I was recently commissioned by the Arts Council, to undertake a case study of my practice as an autistic arts professional, in order to design a series of access measures – which may also be of benefit to others. I’m learning a great deal, some of which I share here in the hope that it will contribute to the conversation about access at work.
I research at the coalface of freelance work and in conversation with other autistic professionals.
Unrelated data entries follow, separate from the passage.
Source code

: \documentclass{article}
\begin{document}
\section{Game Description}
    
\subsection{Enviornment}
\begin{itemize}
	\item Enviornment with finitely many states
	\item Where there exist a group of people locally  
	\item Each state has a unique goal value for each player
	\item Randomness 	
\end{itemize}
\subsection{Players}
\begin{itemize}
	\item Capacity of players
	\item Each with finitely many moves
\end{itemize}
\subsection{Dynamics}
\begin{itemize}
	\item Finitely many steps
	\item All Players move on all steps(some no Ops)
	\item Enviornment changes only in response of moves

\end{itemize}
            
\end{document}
Patterns are emerging at this midway point in my funded work.
This study has thrown up something important. Namely that there can be a real difference in perceptions about what ‘turning up for work’ means when collaborating as a freelance.
In my own case I’m learning that my standards are high – perhaps usually so. Also that I need to be in direct control of my work flow, especially when a project is complex, and in circumstances where I have high responsibility for outcomes.
This doesn’t present a problem in projects with clearly defined roles with discrete responsibilities where a standard of expectation is reliably matched. Through An Artist’s Eye was a perfect example of when this works well.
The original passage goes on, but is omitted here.